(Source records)
********************

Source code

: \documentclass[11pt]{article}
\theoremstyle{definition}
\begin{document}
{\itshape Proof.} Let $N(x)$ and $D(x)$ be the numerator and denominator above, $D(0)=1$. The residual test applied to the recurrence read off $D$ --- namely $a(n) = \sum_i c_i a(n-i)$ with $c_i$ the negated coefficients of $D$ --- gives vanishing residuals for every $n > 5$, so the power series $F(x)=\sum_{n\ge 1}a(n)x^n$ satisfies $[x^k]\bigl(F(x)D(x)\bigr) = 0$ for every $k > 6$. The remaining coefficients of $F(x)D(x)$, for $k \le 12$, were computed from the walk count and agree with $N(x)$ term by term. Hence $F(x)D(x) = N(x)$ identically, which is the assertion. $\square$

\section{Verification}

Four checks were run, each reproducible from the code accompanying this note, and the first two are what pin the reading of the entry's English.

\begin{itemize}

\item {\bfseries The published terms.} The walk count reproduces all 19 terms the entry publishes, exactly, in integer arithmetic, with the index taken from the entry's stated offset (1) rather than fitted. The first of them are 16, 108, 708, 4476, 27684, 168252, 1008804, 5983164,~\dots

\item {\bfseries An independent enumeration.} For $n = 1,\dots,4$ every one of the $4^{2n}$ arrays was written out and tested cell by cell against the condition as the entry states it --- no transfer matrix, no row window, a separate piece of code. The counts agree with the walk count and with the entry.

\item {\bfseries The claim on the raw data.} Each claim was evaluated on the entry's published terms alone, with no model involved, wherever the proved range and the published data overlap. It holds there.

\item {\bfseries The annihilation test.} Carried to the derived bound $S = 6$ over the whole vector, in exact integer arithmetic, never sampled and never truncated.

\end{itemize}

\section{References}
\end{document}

********************

Aim of the exercise: From the first line to the last, return the data exactly.

Answer section:
Source code

: \documentclass[11pt]{article}
\theoremstyle{definition}
\begin{document}
{\itshape Proof.} Let $N(x)$ and $D(x)$ be the numerator and denominator above, $D(0)=1$. The residual test applied to the recurrence read off $D$ --- namely $a(n) = \sum_i c_i a(n-i)$ with $c_i$ the negated coefficients of $D$ --- gives vanishing residuals for every $n > 5$, so the power series $F(x)=\sum_{n\ge 1}a(n)x^n$ satisfies $[x^k]\bigl(F(x)D(x)\bigr) = 0$ for every $k > 6$. The remaining coefficients of $F(x)D(x)$, for $k \le 12$, were computed from the walk count and agree with $N(x)$ term by term. Hence $F(x)D(x) = N(x)$ identically, which is the assertion. $\square$

\section{Verification}

Four checks were run, each reproducible from the code accompanying this note, and the first two are what pin the reading of the entry's English.

\begin{itemize}

\item {\bfseries The published terms.} The walk count reproduces all 19 terms the entry publishes, exactly, in integer arithmetic, with the index taken from the entry's stated offset (1) rather than fitted. The first of them are 16, 108, 708, 4476, 27684, 168252, 1008804, 5983164,~\dots

\item {\bfseries An independent enumeration.} For $n = 1,\dots,4$ every one of the $4^{2n}$ arrays was written out and tested cell by cell against the condition as the entry states it --- no transfer matrix, no row window, a separate piece of code. The counts agree with the walk count and with the entry.

\item {\bfseries The claim on the raw data.} Each claim was evaluated on the entry's published terms alone, with no model involved, wherever the proved range and the published data overlap. It holds there.

\item {\bfseries The annihilation test.} Carried to the derived bound $S = 6$ over the whole vector, in exact integer arithmetic, never sampled and never truncated.

\end{itemize}

\section{References}
\end{document}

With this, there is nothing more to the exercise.